ASSIGNMENT:
Filter the data for lines with the word "development", then copy every line so identified.

RECORDS FOR THE EXERCISE:
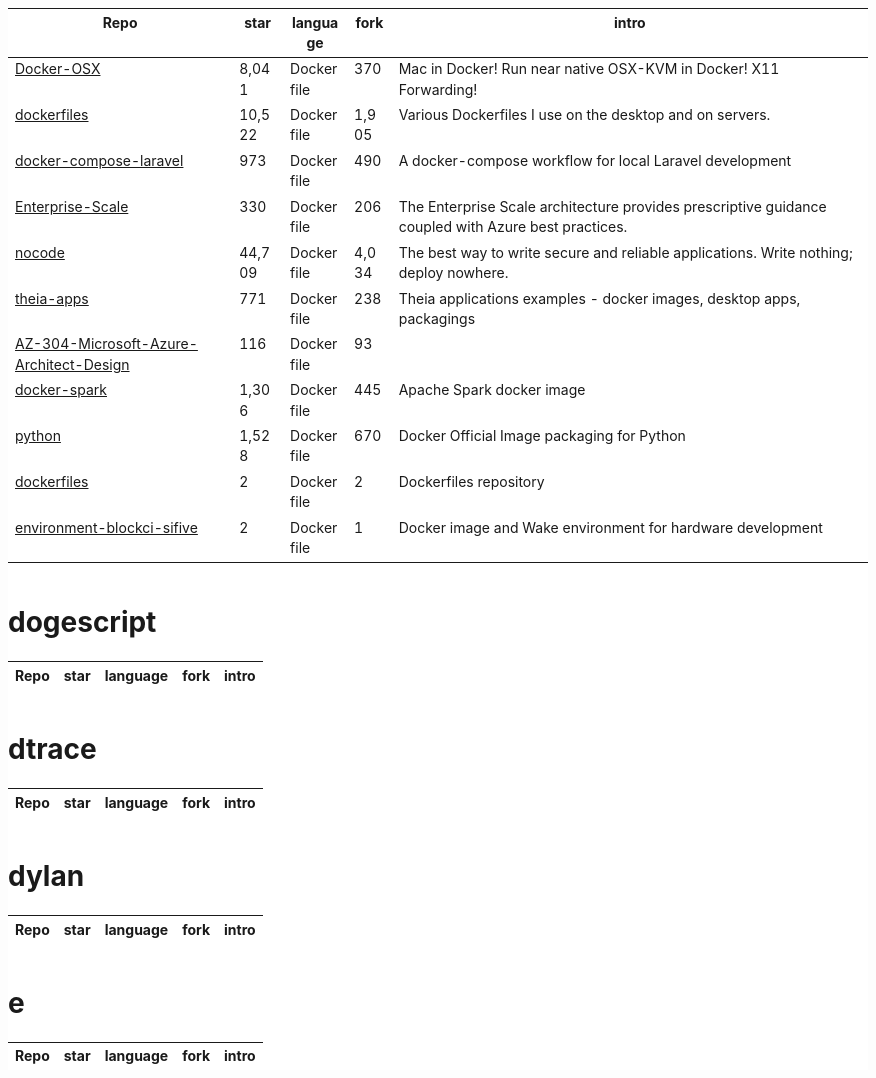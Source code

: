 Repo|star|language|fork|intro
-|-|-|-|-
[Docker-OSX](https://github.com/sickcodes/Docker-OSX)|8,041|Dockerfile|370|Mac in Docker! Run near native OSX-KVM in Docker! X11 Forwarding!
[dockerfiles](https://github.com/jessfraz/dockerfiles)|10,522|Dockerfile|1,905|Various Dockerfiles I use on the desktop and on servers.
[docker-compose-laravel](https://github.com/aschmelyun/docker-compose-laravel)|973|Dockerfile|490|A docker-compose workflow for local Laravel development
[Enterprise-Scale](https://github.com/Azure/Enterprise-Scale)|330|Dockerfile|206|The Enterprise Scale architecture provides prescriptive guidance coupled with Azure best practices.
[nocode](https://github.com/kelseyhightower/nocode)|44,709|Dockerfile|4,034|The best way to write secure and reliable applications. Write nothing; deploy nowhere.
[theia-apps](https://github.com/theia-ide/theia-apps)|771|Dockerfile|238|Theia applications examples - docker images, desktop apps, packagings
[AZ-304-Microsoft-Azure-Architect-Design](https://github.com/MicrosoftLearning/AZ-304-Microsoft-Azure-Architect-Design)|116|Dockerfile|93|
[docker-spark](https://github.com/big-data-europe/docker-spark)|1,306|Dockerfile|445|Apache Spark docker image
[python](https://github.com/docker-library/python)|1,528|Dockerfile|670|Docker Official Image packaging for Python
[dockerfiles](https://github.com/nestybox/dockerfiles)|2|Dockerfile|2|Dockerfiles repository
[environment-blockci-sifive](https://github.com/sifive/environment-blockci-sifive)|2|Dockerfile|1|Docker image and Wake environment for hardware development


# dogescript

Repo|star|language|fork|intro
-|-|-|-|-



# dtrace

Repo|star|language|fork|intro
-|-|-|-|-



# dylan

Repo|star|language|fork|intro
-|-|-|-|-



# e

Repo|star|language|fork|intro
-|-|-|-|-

COMPLETED TASK:
[docker-compose-laravel](https://github.com/aschmelyun/docker-compose-laravel)|973|Dockerfile|490|A docker-compose workflow for local Laravel development
[environment-blockci-sifive](https://github.com/sifive/environment-blockci-sifive)|2|Dockerfile|1|Docker image and Wake environment for hardware development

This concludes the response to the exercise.